Lexington couple has celebrated Valentine’s Day for 12 years at the same Waffle House
When Pat Wooten and her fiance, Robert, were thinking about where they wanted to go for Valentine’s Day a dozen years ago, they went where they felt most comfortable. They went to Waffle House.
The couple from Lexington County’s Edmund community go to the Waffle House on South Lake Drive so often, they have a regular booth that they used that evening and every Valentine’s Day since. The couple went back for the 12th holiday in a row on Friday, ahead of their similar-numbered anniversary in June.
The Lexington Waffle House took Valentine’s reservations for the first time in 2008, and manager Dianne Lee had even asked the newly engaged couple if they wanted to participate.
“Everybody there knew us,” said Pat Wooten, now 74. “The waitresses, when they see us drive up, they have our coffee ready and our booth waiting. We enjoy going, they’re sweet to us.”
Valentine’s isn’t the only time the Wootens dine out at the ubiquitous Southern eatery; it’s where they spend their wedding anniversary too. Lee, the manager, has taken to calling them “Nan and Pa.”

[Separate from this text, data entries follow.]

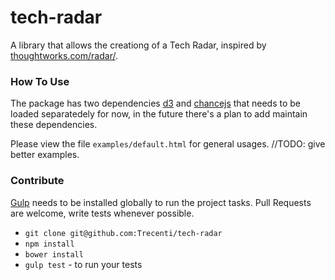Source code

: tech-radar
==========

A library that allows the creationg of a Tech Radar, inspired by [thoughtworks.com/radar/](thoughtworks.com/radar/).

### How To Use

The package has two dependencies [d3](http://d3js.org/) and [chancejs](http://chancejs.com/) that needs to be loaded separatedely for now, in the future there's a plan to add maintain these dependencies.

Please view the file `examples/default.html` for general usages.
//TODO: give better examples.

### Contribute

[Gulp](http://gulpjs.com/) needs to be installed globally to run the project tasks.
Pull Requests are welcome, write tests whenever possible.

- `git clone git@github.com:Trecenti/tech-radar`
- `npm install`
- `bower install`
- `gulp test` - to run your tests
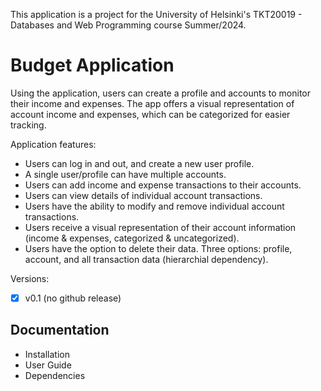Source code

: This application is a project for the University of Helsinki's TKT20019 - Databases and Web Programming course Summer/2024.

# Budget Application

Using the application, users can create a profile and accounts to monitor their income and expenses. The app offers a visual representation of account income and expenses, which can be categorized for easier tracking.

Application features:

* Users can log in and out, and create a new user profile.
* A single user/profile can have multiple accounts.
* Users can add income and expense transactions to their accounts.
* Users can view details of individual account transactions.
* Users have the ability to modify and remove individual account transactions.
* Users receive a visual representation of their account information (income & expenses, categorized & uncategorized).
* Users have the option to delete their data. Three options: profile, account, and all transaction data (hierarchial dependency).

Versions:
- [x] v0.1 (no github release)

## Documentation
* Installation
* User Guide
* Dependencies




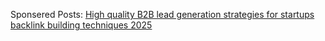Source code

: Sponsered Posts: 
[High quality B2B lead generation strategies for startups](https://webrainmaker.blogspot.com/2023/04/ways-generate-b2b-leads.html)
[backlink building techniques 2025](https://webrainmaker.blogspot.com/)
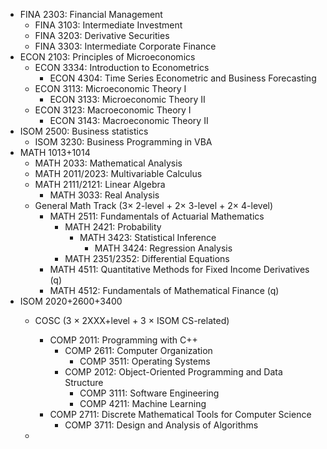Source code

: - FINA 2303: Financial Management
	- FINA 3103: Intermediate Investment
	- FINA 3203: Derivative Securities 
	- FINA 3303: Intermediate Corporate Finance
- ECON 2103: Principles of Microeconomics
	- ECON 3334: Introduction to Econometrics
		- ECON 4304: Time Series Econometric and Business Forecasting
	- ECON 3113: Microeconomic Theory I
		- ECON 3133: Microeconomic Theory II
	 - ECON 3123: Macroeconomic Theory I
		 - ECON 3143: Macroeconomic Theory II
- ISOM 2500: Business statistics
	- ISOM 3230: Business Programming in VBA
- MATH 1013+1014
    - MATH 2033: Mathematical Analysis
    - MATH 2011/2023: Multivariable Calculus
	- MATH 2111/2121: Linear Algebra
		- MATH 3033: Real Analysis
	- General Math Track (3$\times$ 2-level + 2$\times$ 3-level + 2$\times$ 4-level)
		- MATH 2511: Fundamentals of Actuarial Mathematics
		    - MATH 2421: Probability
			    - MATH 3423: Statistical Inference
				    - MATH 3424: Regression Analysis
			- MATH 2351/2352: Differential Equations
		- MATH 4511: Quantitative Methods for Fixed Income Derivatives (q)
		- MATH 4512: Fundamentals of Mathematical Finance (q)
- ISOM 2020+2600+3400
	- COSC (3 $\times$ 2XXX+level + 3 $\times$ ISOM CS-related)
		- COMP 2011: Programming with C++
			- COMP 2611: Computer Organization
				- COMP 3511: Operating Systems
			- COMP 2012: Object-Oriented Programming and Data Structure
				- COMP 3111: Software Engineering
				- COMP 4211: Machine Learning
		- COMP 2711: Discrete Mathematical Tools for Computer Science
			- COMP 3711: Design and Analysis of Algorithms
		
	-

“Maybe because of their age, they just feel like grandparents to us,” Lee said.
Pat worked in orthopedics before she retired, while Robert, 78, worked in a cabinet shop in downtown Columbia. But the couple only got engaged in the summer before they started their Valentine’s tradition.

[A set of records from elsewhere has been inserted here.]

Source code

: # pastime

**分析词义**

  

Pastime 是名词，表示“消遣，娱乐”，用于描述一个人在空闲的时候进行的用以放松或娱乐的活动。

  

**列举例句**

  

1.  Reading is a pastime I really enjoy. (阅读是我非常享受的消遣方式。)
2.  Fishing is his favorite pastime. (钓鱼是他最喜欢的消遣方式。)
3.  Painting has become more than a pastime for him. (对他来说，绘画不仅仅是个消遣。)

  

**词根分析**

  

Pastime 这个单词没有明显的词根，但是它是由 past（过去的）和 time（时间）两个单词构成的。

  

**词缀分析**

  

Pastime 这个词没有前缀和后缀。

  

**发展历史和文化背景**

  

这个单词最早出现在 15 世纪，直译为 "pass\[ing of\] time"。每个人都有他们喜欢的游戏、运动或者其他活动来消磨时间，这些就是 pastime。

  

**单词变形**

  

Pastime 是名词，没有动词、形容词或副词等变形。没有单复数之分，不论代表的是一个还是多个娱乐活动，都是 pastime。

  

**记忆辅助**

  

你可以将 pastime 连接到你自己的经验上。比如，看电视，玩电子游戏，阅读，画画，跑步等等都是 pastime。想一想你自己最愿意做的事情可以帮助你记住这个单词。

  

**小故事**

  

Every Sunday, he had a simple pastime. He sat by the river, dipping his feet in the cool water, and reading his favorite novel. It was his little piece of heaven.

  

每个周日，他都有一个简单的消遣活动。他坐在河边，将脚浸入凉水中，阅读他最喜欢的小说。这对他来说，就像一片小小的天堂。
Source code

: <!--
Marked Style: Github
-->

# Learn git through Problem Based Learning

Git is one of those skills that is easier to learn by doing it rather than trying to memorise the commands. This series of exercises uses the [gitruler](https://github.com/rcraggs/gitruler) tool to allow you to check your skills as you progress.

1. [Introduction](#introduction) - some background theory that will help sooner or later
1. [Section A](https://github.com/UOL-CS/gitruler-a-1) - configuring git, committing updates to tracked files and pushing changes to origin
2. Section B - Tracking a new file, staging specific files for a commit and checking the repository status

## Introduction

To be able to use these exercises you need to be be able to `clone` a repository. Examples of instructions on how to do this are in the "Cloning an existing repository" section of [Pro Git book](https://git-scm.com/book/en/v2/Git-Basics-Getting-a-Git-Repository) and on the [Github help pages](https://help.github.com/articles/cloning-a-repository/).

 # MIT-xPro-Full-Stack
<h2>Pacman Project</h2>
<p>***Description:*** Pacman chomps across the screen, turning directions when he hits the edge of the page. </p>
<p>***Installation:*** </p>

Since then, they’ve had a regular booth at the Waffle House, which Lee keeps from being reserved every year until the couple has a chance to claim it.
“It’s not just Valentine’s. Every time they sit in that booth,” Lee said. “At times when someone is sitting there and we have other open tables, I’ve seen them wait for that booth to open up. I’ve never, ever seen them sit anywhere else, at least not when I’ve been here.”

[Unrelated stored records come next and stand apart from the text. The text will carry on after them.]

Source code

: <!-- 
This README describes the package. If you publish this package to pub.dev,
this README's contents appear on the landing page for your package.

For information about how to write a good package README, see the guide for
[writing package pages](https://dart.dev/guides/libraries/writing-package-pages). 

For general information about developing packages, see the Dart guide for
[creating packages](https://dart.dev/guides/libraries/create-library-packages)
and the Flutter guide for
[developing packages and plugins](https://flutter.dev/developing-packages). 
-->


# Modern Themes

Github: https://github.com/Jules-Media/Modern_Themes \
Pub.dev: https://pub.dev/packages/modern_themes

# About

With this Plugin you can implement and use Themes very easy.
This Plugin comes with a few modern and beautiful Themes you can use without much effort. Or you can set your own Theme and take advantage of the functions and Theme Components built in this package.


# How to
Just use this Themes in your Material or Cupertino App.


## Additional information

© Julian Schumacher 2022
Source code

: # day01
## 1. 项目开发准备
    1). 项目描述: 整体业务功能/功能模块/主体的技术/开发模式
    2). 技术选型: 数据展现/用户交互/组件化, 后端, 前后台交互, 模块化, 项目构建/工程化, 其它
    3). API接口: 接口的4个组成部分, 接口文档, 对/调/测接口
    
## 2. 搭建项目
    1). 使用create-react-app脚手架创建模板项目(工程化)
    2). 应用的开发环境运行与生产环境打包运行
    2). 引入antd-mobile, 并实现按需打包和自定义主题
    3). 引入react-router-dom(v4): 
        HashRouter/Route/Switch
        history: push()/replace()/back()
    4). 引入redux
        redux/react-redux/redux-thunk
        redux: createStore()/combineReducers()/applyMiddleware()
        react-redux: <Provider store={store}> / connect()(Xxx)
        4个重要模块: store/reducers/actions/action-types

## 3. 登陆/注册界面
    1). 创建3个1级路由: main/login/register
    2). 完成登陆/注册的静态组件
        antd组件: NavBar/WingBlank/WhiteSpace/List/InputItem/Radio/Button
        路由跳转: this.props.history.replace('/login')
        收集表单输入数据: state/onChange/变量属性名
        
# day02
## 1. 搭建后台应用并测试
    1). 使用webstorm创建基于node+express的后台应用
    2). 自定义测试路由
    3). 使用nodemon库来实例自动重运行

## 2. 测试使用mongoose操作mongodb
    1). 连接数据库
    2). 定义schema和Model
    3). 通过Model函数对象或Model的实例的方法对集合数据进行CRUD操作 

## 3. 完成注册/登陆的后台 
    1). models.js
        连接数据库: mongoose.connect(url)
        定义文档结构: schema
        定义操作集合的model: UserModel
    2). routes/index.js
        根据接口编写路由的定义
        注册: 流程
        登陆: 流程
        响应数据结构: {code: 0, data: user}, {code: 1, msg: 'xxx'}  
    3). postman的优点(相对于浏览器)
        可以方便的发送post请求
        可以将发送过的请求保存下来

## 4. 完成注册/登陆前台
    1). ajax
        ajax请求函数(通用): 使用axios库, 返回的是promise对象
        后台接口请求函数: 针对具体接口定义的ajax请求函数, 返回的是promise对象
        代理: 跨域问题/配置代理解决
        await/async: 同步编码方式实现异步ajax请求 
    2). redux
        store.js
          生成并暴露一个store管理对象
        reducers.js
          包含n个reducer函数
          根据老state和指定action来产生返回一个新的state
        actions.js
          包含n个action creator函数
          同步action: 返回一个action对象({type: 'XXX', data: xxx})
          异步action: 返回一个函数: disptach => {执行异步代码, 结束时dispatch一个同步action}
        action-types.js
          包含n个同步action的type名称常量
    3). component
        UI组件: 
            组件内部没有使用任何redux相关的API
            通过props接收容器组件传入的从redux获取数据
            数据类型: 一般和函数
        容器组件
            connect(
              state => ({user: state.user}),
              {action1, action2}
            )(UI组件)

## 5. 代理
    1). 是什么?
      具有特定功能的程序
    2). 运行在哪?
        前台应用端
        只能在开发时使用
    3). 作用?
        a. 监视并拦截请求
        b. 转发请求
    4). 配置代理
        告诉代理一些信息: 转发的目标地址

This past year has been hard for the Wootens, as the family struggled with health problems. Lee reached out to the couple to make sure they were still going to make it out on Feb. 14, using the number she had from sending them photos from a previous Valentine’s date.
But Pat insists they never intended to miss their Valentine’s Day tradition.
“They hadn’t heard from Ma and Pa, so they were relieved,” she said. “We enjoy being around there. You want to go somewhere where you’re known, where you have an identity.”
The Wootens dined out early this Valentine’s Day, not because of their age. They left to serve dinner at a banquet at Edmund First Baptist Church, about nine miles down the road.